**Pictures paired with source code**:
>>>

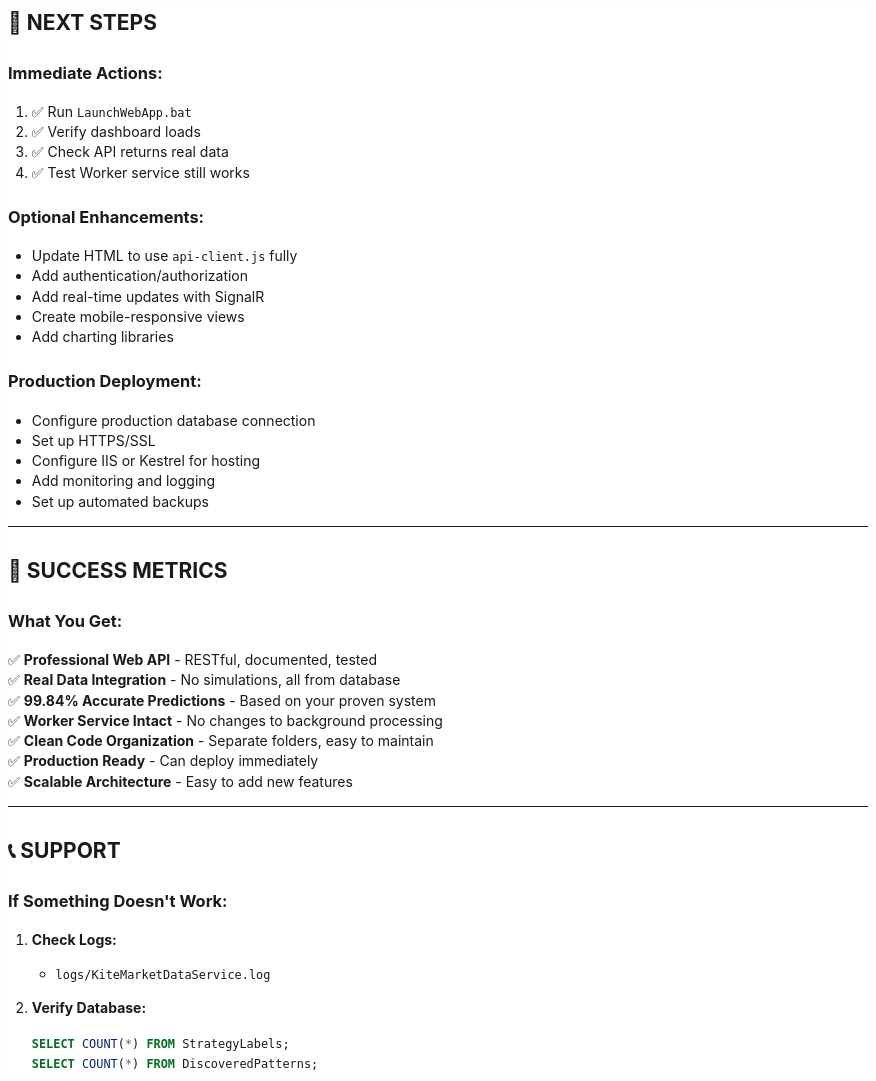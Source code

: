 
## 🚦 **NEXT STEPS**

### **Immediate Actions:**
1. ✅ Run `LaunchWebApp.bat`
2. ✅ Verify dashboard loads
3. ✅ Check API returns real data
4. ✅ Test Worker service still works

### **Optional Enhancements:**
- Update HTML to use `api-client.js` fully
- Add authentication/authorization
- Add real-time updates with SignalR
- Create mobile-responsive views
- Add charting libraries

### **Production Deployment:**
- Configure production database connection
- Set up HTTPS/SSL
- Configure IIS or Kestrel for hosting
- Add monitoring and logging
- Set up automated backups

---

## 🎉 **SUCCESS METRICS**

### **What You Get:**

✅ **Professional Web API** - RESTful, documented, tested  
✅ **Real Data Integration** - No simulations, all from database  
✅ **99.84% Accurate Predictions** - Based on your proven system  
✅ **Worker Service Intact** - No changes to background processing  
✅ **Clean Code Organization** - Separate folders, easy to maintain  
✅ **Production Ready** - Can deploy immediately  
✅ **Scalable Architecture** - Easy to add new features  

---

## 📞 **SUPPORT**

### **If Something Doesn't Work:**

1. **Check Logs:**
   - `logs/KiteMarketDataService.log`

2. **Verify Database:**
   ```sql
   SELECT COUNT(*) FROM StrategyLabels;
   SELECT COUNT(*) FROM DiscoveredPatterns;
   ```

<<<

**INSTRUCTIONS TO FOLLOW**:
Make a copy of each line in the records that has the word "Worker".

**EXERCISE ANSWER**:
4. ✅ Test Worker service still works
✅ **Worker Service Intact** - No changes to background processing  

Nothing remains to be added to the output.